The image above is taken from my in-progress digital project, “Mapping Improvisation in South Los Angeles.” Using the Neatline plug-in for Omeka, I have georectified and layered two historic maps of Los Angeles: a map produced in 1939 by the Home Owners’ Loan Corporation (HOLC), and a curfew map of Watts that was produced in conjunction with the McCone Commission.
The Home Owners’ Loan Corporation map was intended as a guide for home lenders that rated neighborhoods based on the stability of investments. The maps produced by the HOLC ultimately enforced the segregation of ethnic minority communities by designating them as “high risk” using the color red. This practice is the origin of the term “redlining” to indicate the economic discrimination on the basis of race and ethnicity.

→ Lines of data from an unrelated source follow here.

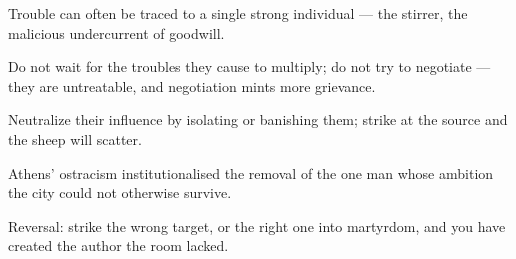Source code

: 

\begin{distilled}
  \item Trouble can often be traced to a single strong individual --- the stirrer, the malicious undercurrent of goodwill.
  \item Do not wait for the troubles they cause to multiply; do not try to negotiate --- they are untreatable, and negotiation mints more grievance.
  \item Neutralize their influence by isolating or banishing them; strike at the source and the sheep will scatter.
  \item Athens' ostracism institutionalised the removal of the one man whose ambition the city could not otherwise survive.
  \item Reversal: strike the wrong target, or the right one into martyrdom, and you have created the author the room lacked.
\end{distilled}

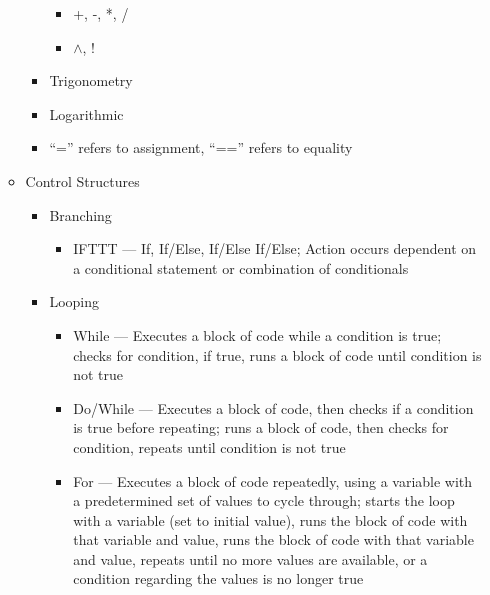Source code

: \begin{itemize}
\begin{itemize}
\begin{itemize}
\begin{itemize}
              \item +, -, *, /

              \item $\wedge$, !

            \end{itemize}

          \item Trigonometry

          \item Logarithmic

          \item ``='' refers to assignment, ``=='' refers to equality

        \end{itemize}

      \item Control Structures

        \begin{itemize}

          \item Branching

            \begin{itemize}

              \item IFTTT — If, If/Else, If/Else If/Else; Action occurs dependent on a conditional statement or combination of conditionals

            \end{itemize}

          \item Looping

            \begin{itemize}

              \item While — Executes a block of code while a condition is true; checks for condition, if true, runs a block of code until condition is not true

              \item Do/While — Executes a block of code, then checks if a condition is true before repeating; runs a block of code, then checks for condition, repeats until condition is not true

              \item For — Executes a block of code repeatedly, using a variable with a predetermined set of values to cycle through; starts the loop with a variable (set to initial value), runs the block of code with that variable and value, runs the block of code with that variable and value, repeats until no more values are available, or a condition regarding the values is no longer true


\end{itemize}
\end{itemize}
\end{itemize}
\end{itemize}
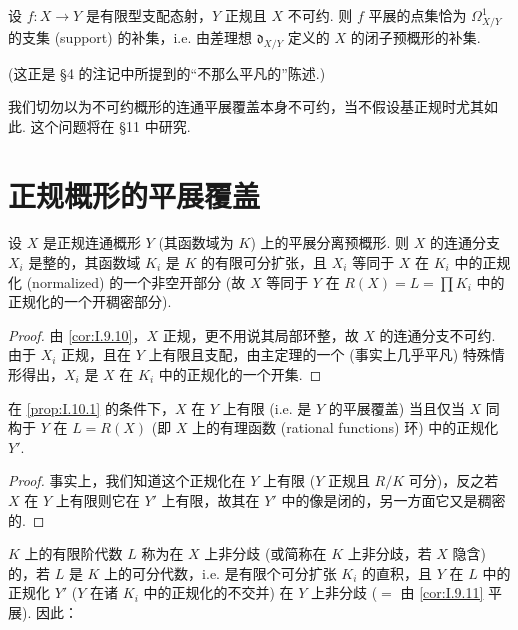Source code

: \begin{corollary}\label{cor:I.9.12}
设 $f \colon X \to Y$ 是有限型支配态射，$Y$ 正规且 $X$ 不可约. 则 $f$ 平展的点集恰为 $\varOmega_{X/Y}^{1}$ 的支集 (support) 的补集，i.e. 由差理想 $\mathfrak{d}_{X/Y}$ 定义的 $X$ 的闭子预概形的补集.
\end{corollary}

(这正是 §4 的注记中所提到的``不那么平凡的''陈述.)

\begin{remarkstar}
我们切勿以为不可约概形的连通平展覆盖本身不可约，当不假设基正规时尤其如此. 这个问题将在 §11 中研究.
\end{remarkstar}

\section{正规概形的平展覆盖}

\begin{proposition}\label{prop:I.10.1}
设 $X$ 是正规连通概形 $Y$ (其函数域为 $K$) 上的平展分离预概形. 则 $X$ 的连通分支 $X_i$ 是整的，其函数域 $K_i$ 是 $K$ 的有限可分扩张，且 $X_i$ 等同于 $X$ 在 $K_i$ 中的正规化 (normalized) 的一个非空开部分 (故 $X$ 等同于 $Y$ 在 $R(X) = L = \prod K_i$ 中的正规化的一个开稠密部分).
\end{proposition}

\begin{proof}
由 \ref{cor:I.9.10}，$X$ 正规，更不用说其局部环整，故 $X$ 的连通分支不可约. 由于 $X_i$ 正规，且在 $Y$ 上有限且支配，由主定理的一个 (事实上几乎平凡) 特殊情形得出，$X_i$ 是 $X$ 在 $K_i$ 中的正规化的一个开集.
\end{proof}

\begin{corollary}\label{cor:I.10.2}
在 \ref{prop:I.10.1} 的条件下，$X$ 在 $Y$ 上有限 (i.e. 是 $Y$ 的平展覆盖) 当且仅当 $X$ 同构于 $Y$ 在 $L = R(X)$ (即 $X$ 上的有理函数 (rational functions) 环) 中的正规化 $Y'$.
\end{corollary}

\begin{proof}
事实上，我们知道这个正规化在 $Y$ 上有限 ($Y$ 正规且 $R/K$ 可分)，反之若 $X$ 在 $Y$ 上有限则它在 $Y'$ 上有限，故其在 $Y'$ 中的像是闭的，另一方面它又是稠密的.
\end{proof}

$K$ 上的有限阶代数 $L$ 称为在 $X$ 上非分歧 (或简称在 $K$ 上非分歧，若 $X$ 隐含) 的，若 $L$ 是 $K$ 上的可分代数，i.e. 是有限个可分扩张 $K_i$ 的直积，且 $Y$ 在 $L$ 中的正规化 $Y'$ ($Y$ 在诸 $K_i$ 中的正规化的不交并) 在 $Y$ 上非分歧 ($=$ 由 \ref{cor:I.9.11} 平展). 因此：

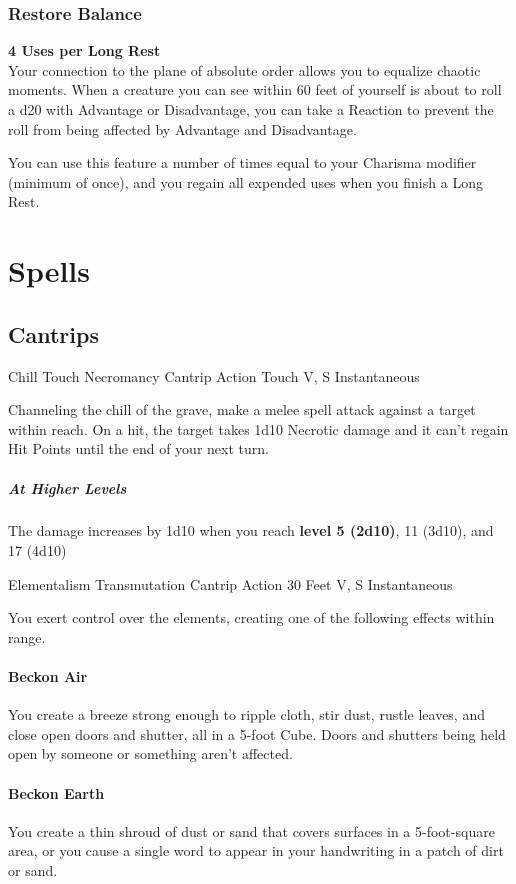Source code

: \documentclass[letterpaper,openany,oneside,twocolumn]{book}
\begin{document}
\subsubsection*{Restore Balance}
\textbf{4 Uses per Long Rest}\\
Your connection to the plane of absolute order allows you to equalize chaotic moments. When a creature you can see within 60 feet of yourself is about to roll a d20 with Advantage or Disadvantage, you can take a Reaction to prevent the roll from being affected by Advantage and Disadvantage.

You can use this feature a number of times equal to your Charisma modifier (minimum of once), and you regain all expended uses when you finish a Long Rest.

\section*{Spells}
\subsection*{Cantrips}

\DndSpellHeader
  {Chill Touch}
  {Necromancy Cantrip}
  {Action}
  {Touch}
  {V, S}
  {Instantaneous}

Channeling the chill of the grave, make a melee spell attack against a target within reach. On a hit, the target takes 1d10 Necrotic damage and it can't regain Hit Points until the end of your next turn.

\subparagraph*{At Higher Levels} The damage increases by 1d10 when you reach \textbf{level 5 (2d10)}, 11 (3d10), and 17 (4d10)

\DndSpellHeader
  {Elementalism}
  {Transmutation Cantrip}
  {Action}
  {30 Feet}
  {V, S}
  {Instantaneous}

You exert control over the elements, creating one of the following effects within range.
\paragraph*{Beckon Air} You create a breeze strong enough to ripple cloth, stir dust, rustle leaves, and close open doors and shutter, all in a 5-foot Cube. Doors and shutters being held open by someone or something aren't affected.
\paragraph*{Beckon Earth} You create a thin shroud of dust or sand that covers surfaces in a 5-foot-square area, or you cause a single word to appear in your handwriting in a patch of dirt or sand.
\end{document}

The Watts curfew map accompanied the report produced by the McCone Commission, which sought to analyze the underlying cause of the 1965 Watts uprising. The map contains a border indicating the boundaries of the curfew area, and color-coded circles indicate various forms of damage which were incurred over the course of five days (i.e. green, blue, pink, and orange dots indicate the damage, arson, looting, and destruction of private buildings or businesses).
Overlaid on these maps are points indicating the locations of historic jazz venues (in blue) and the locations of creative workshops that utilized improvisation established after the uprising (purple). As more points are added to the map, I will analyze how networks of improvisation within Watts can be read as forming in response to the systemic exclusion which led to the uprising and its aftermath.